O Irã voltou a intensificar seus esforços nucleares, após Washington revogar o acordo de 2015, excedendo limites determinados pelo pacto, em particular, sobre a produção de urânio enriquecido, que pode ser refinado a material bélico.
As reservas de Teerã, não obstante, são muito menores do que o estoque pré-2015.
Papel fundamental
Fakhrizadeh vivia nas sombras, mas a AIEA o identificou, em 2011, como possível chefe do Projeto Amad, supostamente estabelecido há cerca de vinte anos para supervisionar os principais aspectos do programa de armas atômicas do Irã.
O programa foi supostamente engavetado em 2003. A agência internacional, no entanto, alertou em relatório de 2011 que algum trabalho correlato foi mantido e que Fakhrizadeh conservou o “principal papel organizacional”, ao mencionar um membro do estado como fonte.
Em uma “análise final”, divulgada em 2015, a AIEA afirmou que os esforços relacionados às operações prévias aparentemente foram suspensos em 2009. Fakhrizadeh foi o único cientista iraniano citado neste documento.
Por anos, com auxílio de novos poderes de inspeção, a agência produziu uma série de relatórios demonstrando que o Irã respeitava os principais limites impostos pelo acordo nuclear, consentido com as potências globais.
O objetivo de tais limitações era obstruir a produção de uma eventual arma nuclear, caso fosse a meta do programa iraniano, ao estender o tempo necessário para produção de material atômico suficiente de dois ou três meses a um ano.
Após a posse de Donald Trump como Presidente dos Estados Unidos, sob a promessa de revogar o acordo nuclear, Israel mobilizou uma campanha contra o Irã, ao alegar que Teerã mentia sobre a extensão de suas atividades nucleares anteriores ao pacto.
Em 2018, o Primeiro-Ministro de Israel Benjamin Netanyahu anunciou que seu país havia confiscado um enorme “arquivo” de documentos iranianos que mostravam maiores operações do que previamente conhecidas.
Israel compartilhou parte desse material com a AIEA e aliados.
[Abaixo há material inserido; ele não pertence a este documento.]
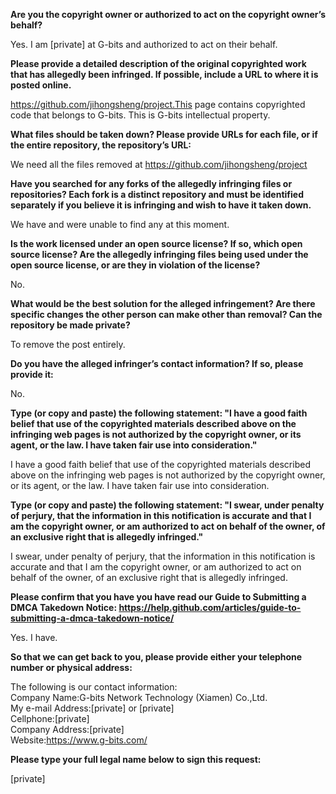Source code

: **Are you the copyright owner or authorized to act on the copyright owner’s behalf?**

Yes. I am [private] at G-bits and authorized to act on their behalf.

**Please provide a detailed description of the original copyrighted work that has allegedly been infringed. If possible, include a URL to where it is posted online.** 

https://github.com/jihongsheng/project.This page contains copyrighted code that belongs to G-bits. This is G-bits intellectual property.

**What files should be taken down? Please provide URLs for each file, or if the entire repository, the repository’s URL:**

We need all the files removed at https://github.com/jihongsheng/project

**Have you searched for any forks of the allegedly infringing files or repositories? Each fork is a distinct repository and must be identified separately if you believe it is infringing and wish to have it taken down.** 

We have and were unable to find any at this moment.

**Is the work licensed under an open source license? If so, which open source license? Are the allegedly infringing files being used under the open source license, or are they in violation of the license?** 

No.

**What would be the best solution for the alleged infringement? Are there specific changes the other person can make other than removal? Can the repository be made private?** 

To remove the post entirely.

**Do you have the alleged infringer’s contact information? If so, please provide it:**

No.

**Type (or copy and paste) the following statement: "I have a good faith belief that use of the copyrighted materials described above on the infringing web pages is not authorized by the copyright owner, or its agent, or the law. I have taken fair use into consideration."** 

I have a good faith belief that use of the copyrighted materials described above on the infringing web pages is not authorized by the copyright owner, or its agent, or the law. I have taken fair use into consideration.

**Type (or copy and paste) the following statement: "I swear, under penalty of perjury, that the information in this notification is accurate and that I am the copyright owner, or am authorized to act on behalf of the owner, of an exclusive right that is allegedly infringed."** 

I swear, under penalty of perjury, that the information in this notification is accurate and that I am the copyright owner, or am authorized to act on behalf of the owner, of an exclusive right that is allegedly infringed.

**Please confirm that you have you have read our Guide to Submitting a DMCA Takedown Notice: https://help.github.com/articles/guide-to-submitting-a-dmca-takedown-notice/**

Yes. I have.

**So that we can get back to you, please provide either your telephone number or physical address:** 

The following is our contact information:   
Company Name:G-bits Network Technology (Xiamen) Co.,Ltd.   
My e-mail Address:[private] or [private]  
Cellphone:[private]  
Company Address:[private]  
Website:https://www.g-bits.com/

**Please type your full legal name below to sign this request:** 

[private]
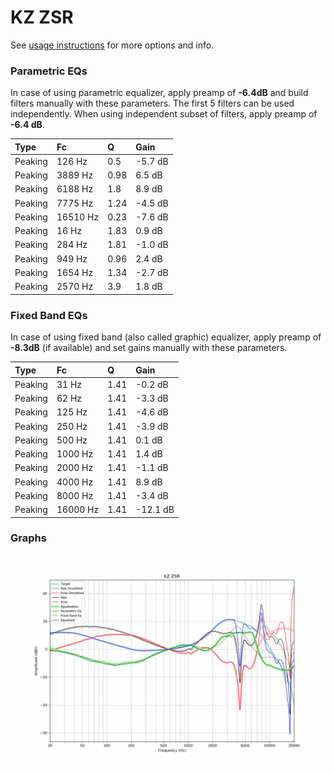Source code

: # KZ ZSR
See [usage instructions](https://github.com/jaakkopasanen/AutoEq#usage) for more options and info.

### Parametric EQs
In case of using parametric equalizer, apply preamp of **-6.4dB** and build filters manually
with these parameters. The first 5 filters can be used independently.
When using independent subset of filters, apply preamp of **-6.4 dB**.

| Type    | Fc       |    Q | Gain    |
|:--------|:---------|:-----|:--------|
| Peaking | 126 Hz   | 0.5  | -5.7 dB |
| Peaking | 3889 Hz  | 0.98 | 6.5 dB  |
| Peaking | 6188 Hz  | 1.8  | 8.9 dB  |
| Peaking | 7775 Hz  | 1.24 | -4.5 dB |
| Peaking | 16510 Hz | 0.23 | -7.6 dB |
| Peaking | 16 Hz    | 1.83 | 0.9 dB  |
| Peaking | 284 Hz   | 1.81 | -1.0 dB |
| Peaking | 949 Hz   | 0.96 | 2.4 dB  |
| Peaking | 1654 Hz  | 1.34 | -2.7 dB |
| Peaking | 2570 Hz  | 3.9  | 1.8 dB  |

### Fixed Band EQs
In case of using fixed band (also called graphic) equalizer, apply preamp of **-8.3dB**
(if available) and set gains manually with these parameters.

| Type    | Fc       |    Q | Gain     |
|:--------|:---------|:-----|:---------|
| Peaking | 31 Hz    | 1.41 | -0.2 dB  |
| Peaking | 62 Hz    | 1.41 | -3.3 dB  |
| Peaking | 125 Hz   | 1.41 | -4.6 dB  |
| Peaking | 250 Hz   | 1.41 | -3.9 dB  |
| Peaking | 500 Hz   | 1.41 | 0.1 dB   |
| Peaking | 1000 Hz  | 1.41 | 1.4 dB   |
| Peaking | 2000 Hz  | 1.41 | -1.1 dB  |
| Peaking | 4000 Hz  | 1.41 | 8.9 dB   |
| Peaking | 8000 Hz  | 1.41 | -3.4 dB  |
| Peaking | 16000 Hz | 1.41 | -12.1 dB |

### Graphs
![](./KZ%20ZSR.png)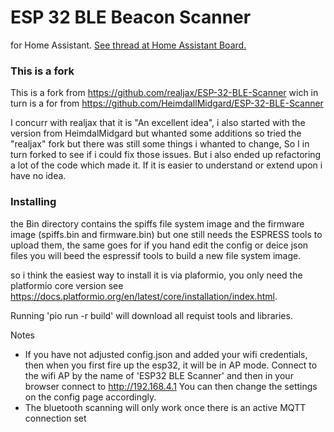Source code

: # ESP 32 BLE Beacon Scanner
for Home Assistant. [See thread at Home Assistant Board.](https://community.home-assistant.io/t/esp-32-ble-scanner-a-room-presence-detection-solution/315205)

### This is a fork

This is a fork from https://github.com/realjax/ESP-32-BLE-Scanner wich in turn is a for from https://github.com/HeimdallMidgard/ESP-32-BLE-Scanner

I concurr with realjax that it is "An excellent idea", i also started with the version from HeimdalMidgard but whanted some additions so tried the "realjax" fork but there was still some things i whanted to change,
So I in turn forked to see if i could fix those issues. But i  also ended up refactoring a lot of the code which made it. If it is easier to understand or  extend upon i have no idea.

### Installing 
the Bin directory contains the spiffs file system image and the firmware image (spiffs.bin and firmware.bin) but one still needs the ESPRESS  tools to upload them, the same goes for if you hand edit the config or deice json files you will beed
the espressif tools to build a new file system image.

so i think the easiest way to install it is via plaformio, you only need the platformio core version see https://docs.platformio.org/en/latest/core/installation/index.html. 

Running 'pio run -r build'  will download all requist tools and libraries.




Notes
* If you have not adjusted config.json and added your wifi credentials, then when you first fire up the esp32, it will be in AP mode. Connect to the wifi AP by the name of 'ESP32 BLE Scanner' and then in your browser connect to http://192.168.4.1  You can then change the settings on the config page accordingly.
* The bluetooth scanning will only work once there is an active MQTT connection set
Segundo diplomatas, o arquivo parecia incluir informações adicionais sobre as atividades executadas durante o período de liderança de Fakhrizadeh, no início dos anos 2000.
“Lembrem-se desse nome, Fakhrizadeh”, declarou Netanyahu, ao apresentar o material ao público, em 2018.
Operação subterrânea
Desde então, a AIEA inspecionou diversos locais possivelmente ligados ao Projeto Amad, efetivamente preenchendo algumas lacunas de informação, mas sem conseguir revelar áreas de destaque para fabricação de armas.
Não está claro até então qual o tempo necessário para que o Irã construísse uma arma nuclear, caso quisesse.
Sua principal usina de enriquecimento atômico, em Natanz, foi construída abaixo da terra, aparentemente para resistir a eventuais bombardeios.
As operações de Natanz prosseguem com apenas uma fração de sua capacidade pré-2015, mas o Irã enriquece material atômico em outras instalações e seu estoque de urânio levemente enriquecido está aumentando.
O Irã também movimentou centrífugas especializadas, maquinário utilizado para enriquecer urânio, à usina subterrânea superprotegida.
Ariane Tabatabai, pesquisadora sobre Oriente Médio da instituição americana German Marshall Fund (GMF) e da Universidade de Columbia, reiterou que a morte de Fakhrizadeh representa um golpe ao Irã, assim como o assassinato do comandante militar iraniano Qasem Soleimani, em janeiro, executado por ataque a drone dos Estados Unidos.
LEIA: Emirados suspendem emissão de vistos a cidadãos de 13 países islâmicos
Contudo, Tabatabai argumentou que o trabalho do cientista falecido, ao criar a infraestrutura capaz de sustentar as atividades atômicas do Irã, significa que “sua morte não deverá alterar fundamentalmente o curso do programa nuclear iraniano.”
Oficiais iranianos estão de acordo.
“Ele criou uma rede de cientistas para continuar seu trabalho”, afirmou Fereydoon Abbasi, cientista nuclear iraniano e ex-chefe da Organização de Energia Atômica do Irã, que sobreviveu a uma tentativa de assassinato, em 2010.